**Activity**
If a line in the entries below contains "isExcludedFromLastMessage", copy it.

Document images with source code
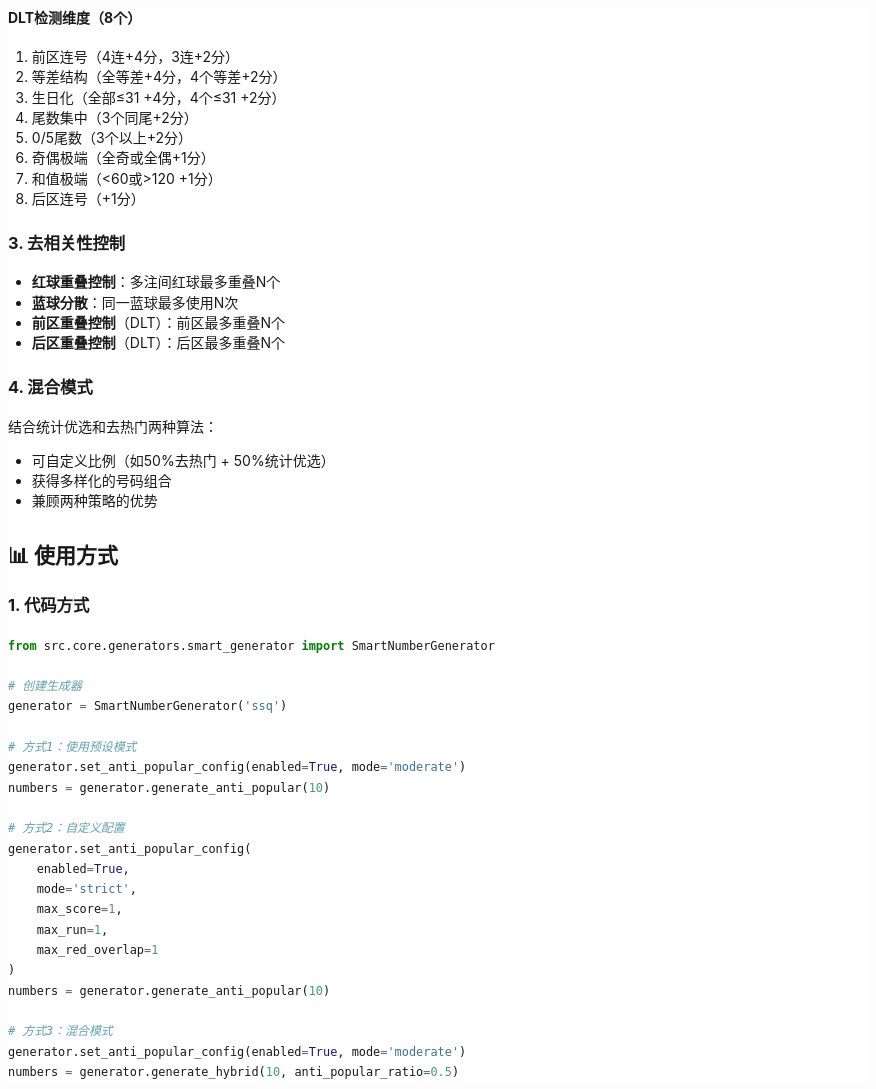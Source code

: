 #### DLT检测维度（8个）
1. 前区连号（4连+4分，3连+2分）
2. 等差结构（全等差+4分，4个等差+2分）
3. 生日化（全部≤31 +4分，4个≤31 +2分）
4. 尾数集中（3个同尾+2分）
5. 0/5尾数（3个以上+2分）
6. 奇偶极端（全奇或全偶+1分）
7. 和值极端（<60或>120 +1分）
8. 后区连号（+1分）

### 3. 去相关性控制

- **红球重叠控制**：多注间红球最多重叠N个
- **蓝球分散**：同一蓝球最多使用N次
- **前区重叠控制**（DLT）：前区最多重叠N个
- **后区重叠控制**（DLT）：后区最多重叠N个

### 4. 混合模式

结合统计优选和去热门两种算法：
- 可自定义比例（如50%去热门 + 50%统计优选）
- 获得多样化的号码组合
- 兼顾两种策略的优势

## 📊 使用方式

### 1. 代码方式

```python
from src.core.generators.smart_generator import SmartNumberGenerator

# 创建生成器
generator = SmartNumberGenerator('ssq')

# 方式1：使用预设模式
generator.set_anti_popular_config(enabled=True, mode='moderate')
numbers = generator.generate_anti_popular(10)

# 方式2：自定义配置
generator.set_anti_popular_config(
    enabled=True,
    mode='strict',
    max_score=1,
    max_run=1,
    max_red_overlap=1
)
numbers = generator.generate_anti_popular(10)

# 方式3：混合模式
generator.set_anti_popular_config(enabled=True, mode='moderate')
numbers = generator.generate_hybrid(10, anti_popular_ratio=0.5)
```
...
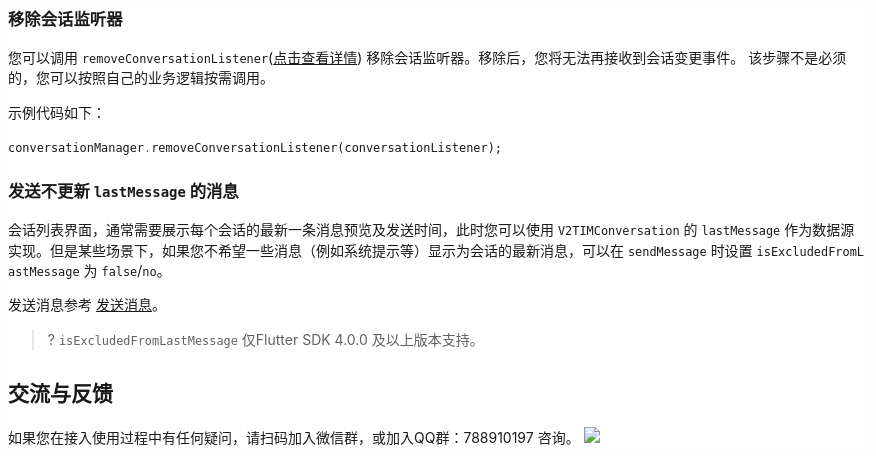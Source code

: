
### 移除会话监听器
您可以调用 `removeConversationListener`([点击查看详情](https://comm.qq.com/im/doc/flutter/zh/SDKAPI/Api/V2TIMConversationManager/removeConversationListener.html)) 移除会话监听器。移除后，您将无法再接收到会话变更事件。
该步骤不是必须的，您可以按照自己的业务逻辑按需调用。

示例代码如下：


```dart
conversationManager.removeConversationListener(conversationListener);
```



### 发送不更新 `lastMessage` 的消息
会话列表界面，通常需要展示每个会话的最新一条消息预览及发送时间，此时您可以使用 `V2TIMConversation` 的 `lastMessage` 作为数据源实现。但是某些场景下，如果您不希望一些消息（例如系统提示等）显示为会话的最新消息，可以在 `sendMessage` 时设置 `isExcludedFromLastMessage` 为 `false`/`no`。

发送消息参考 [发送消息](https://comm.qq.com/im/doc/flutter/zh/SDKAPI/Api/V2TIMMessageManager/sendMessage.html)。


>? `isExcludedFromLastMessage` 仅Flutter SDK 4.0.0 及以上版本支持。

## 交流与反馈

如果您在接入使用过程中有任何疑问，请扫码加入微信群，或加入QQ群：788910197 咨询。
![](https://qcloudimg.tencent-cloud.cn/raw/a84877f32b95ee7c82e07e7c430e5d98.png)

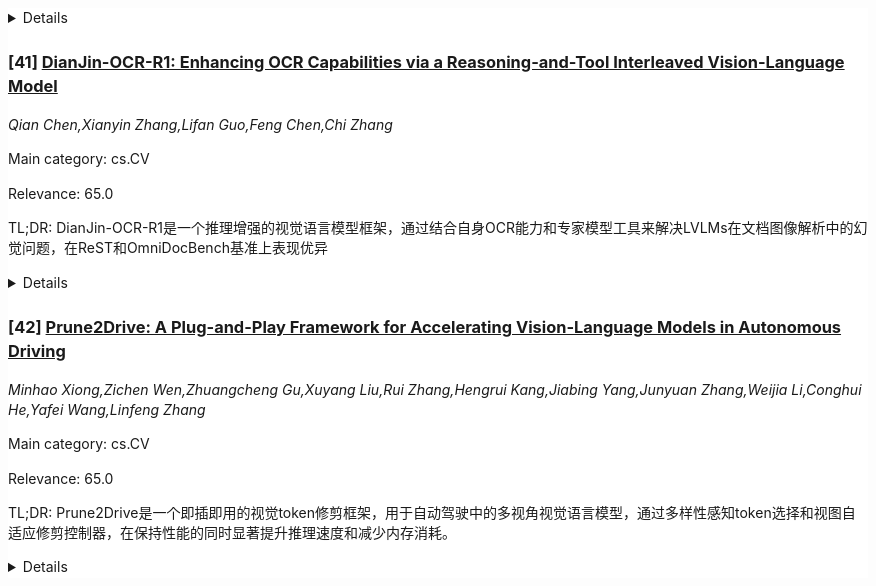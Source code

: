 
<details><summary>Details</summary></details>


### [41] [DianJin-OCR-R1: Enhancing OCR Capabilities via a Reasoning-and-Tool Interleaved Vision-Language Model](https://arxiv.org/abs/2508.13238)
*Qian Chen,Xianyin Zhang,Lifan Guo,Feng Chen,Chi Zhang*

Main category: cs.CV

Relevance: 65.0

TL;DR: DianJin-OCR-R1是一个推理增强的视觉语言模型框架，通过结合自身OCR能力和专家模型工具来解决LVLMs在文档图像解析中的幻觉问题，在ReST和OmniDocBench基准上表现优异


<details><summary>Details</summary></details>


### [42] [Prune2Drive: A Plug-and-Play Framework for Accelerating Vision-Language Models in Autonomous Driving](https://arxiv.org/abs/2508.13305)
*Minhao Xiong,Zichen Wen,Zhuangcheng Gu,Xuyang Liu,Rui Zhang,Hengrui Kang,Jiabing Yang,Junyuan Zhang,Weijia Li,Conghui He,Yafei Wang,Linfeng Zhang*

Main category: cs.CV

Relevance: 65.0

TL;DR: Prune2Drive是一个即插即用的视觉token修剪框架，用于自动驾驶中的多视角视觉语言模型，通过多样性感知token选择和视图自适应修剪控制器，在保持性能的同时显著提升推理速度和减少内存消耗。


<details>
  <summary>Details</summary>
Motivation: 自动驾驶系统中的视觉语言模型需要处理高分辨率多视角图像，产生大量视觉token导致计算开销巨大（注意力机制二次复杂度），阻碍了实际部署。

**Output for this exercise**
会话列表界面，通常需要展示每个会话的最新一条消息预览及发送时间，此时您可以使用 `V2TIMConversation` 的 `lastMessage` 作为数据源实现。但是某些场景下，如果您不希望一些消息（例如系统提示等）显示为会话的最新消息，可以在 `sendMessage` 时设置 `isExcludedFromLastMessage` 为 `false`/`no`。
>? `isExcludedFromLastMessage` 仅Flutter SDK 4.0.0 及以上版本支持。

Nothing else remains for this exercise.